BTW, I must disagree with Typo not being able to handle a large trafic
blog. Since it serves static HTML files, it’s not a problem at all.
I’ve been doing some tests on 1.000.000 pages view / day with a
comment (and so cache sweeping) every 5 minutes, and my server handled
it very well. Even a bit more than a Wordpress blog since Wordpress
cache doesn’t serve static HTML files and needs to call some PHP to
know what it need to serve.

– For Scott questions :
. Typo version is the footer of your admin page, and this information
comes from lib/typo_version.rb
. It depends on how you run it. My favourite methode is just overwrite
Typo files, restart the application and rake RAILS_ENV=production
db:migrate. If you’re running the installer, update your Typo gem, and
then typo upgrade some/path, then restart and rake. This question just
made me want to add an upgrade form where you can just upload typo-
some-version.tar.gz which will unpack itself in your RAILS root.

– For the next week :
There is a few things I want to do before releasing. If someone has a
few hours to help, this will be greatly appreciated.
. write (or proofread) install / upgrade doc
. add tags support on desktop client api
. add a nice form for our import from another blogware plugin, better
than command line.
. fix bugs
. finish to work on Typogarden with Damien, who now controls it.
. update language files for translators
. add maybe add 1-2 nice features I have in mind.

Hope this have helped
Cheers
Frédéric

–
Frédéric de Villamil
[email protected] tel: +33 (0)6 62 19 1337
http://fredericdevillamil.com Typo : http://typosphere.org

Chet,

Which portion of the documentation needs to be revised? FastCGI?
Mongrel? I suppose someone can whip up some instructions on how to
make the config.ru for Passenger if need be. Typo is imo extremely
easy to deploy and get up in running in under 5 minutes. If your
having a problem deploying typo please elaborate and tell us what the
problem is with you deploying Typo so we can help you deploy it? I
can read over old e-mails however that does not always constitute the
current situation. Specifics are excellent, like are you using Apache
2.0? 2.2? 1.3? How are you attempting to deploy it via FastCGI?
Mongrel?

As far as Phusion Passenger (http://www.modrails.com/) it’s actually
if you look at their site they even have tested Typo with it
(Support
).

Ideally, one would like to use Swiftiply (Mongrel with some added
performance), but that’s not here nor there.

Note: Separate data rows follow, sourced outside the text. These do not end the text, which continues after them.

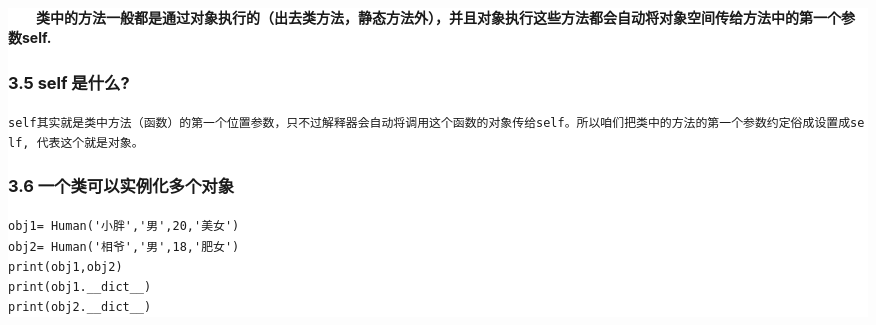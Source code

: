
　　**类中的方法一般都是通过对象执行的（出去类方法，静态方法外），并且对象执行这些方法都会自动将对象空间传给方法中的第一个参数self.**

### 3.5 self 是什么?

```
self其实就是类中方法（函数）的第一个位置参数，只不过解释器会自动将调用这个函数的对象传给self。所以咱们把类中的方法的第一个参数约定俗成设置成self, 代表这个就是对象。
```

### 3.6 一个类可以实例化多个对象

```
obj1= Human('小胖','男',20,'美女')
obj2= Human('相爷','男',18,'肥女')
print(obj1,obj2)
print(obj1.__dict__)
print(obj2.__dict__)
```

In typo 4.1.1 (I won’t reference a recent version because I don’t have
one installed currently) there is typo/installer and inside there is
examples for apache13 apache20 (which works for 22) and lighttpd
(fastcgi). For the most part you should just have to Copy & Paste,
modify the small things and go.

But I will leave the question open here,

How can we help you deploy Typo? be as specific as possible.

Scott L. wrote:

not easy to find.

I’ll certainly agree with that. Getting mongrel working with
mod_proxy was essentially an exercise in Google and reading blogs.

Why is mod_proxy working with mongrel such an exercise?

That’s it as a whole, 7 whole lines. Add that to your apache
configuration in a Virtualhost area for your blog and startup typo and
you should be golden.

At which point you wonder why everything is running so slow, and you
discover that mongrel really, really sucks at delivering image files and
the like. So your 7 line example works if you want horrible performance
with even a trivial number of users.

I’ve tried Gentoo and it’s worked excellent also, so perhaps some research is
in order?

Actually, I’ve used Ruby on a number of the Linux problems, and the
interaction of Gems and Ruby is a problem on all of them. A snide and
condescendng tone does not change this fact, it merely convinces people
they don’t want to bother using typo.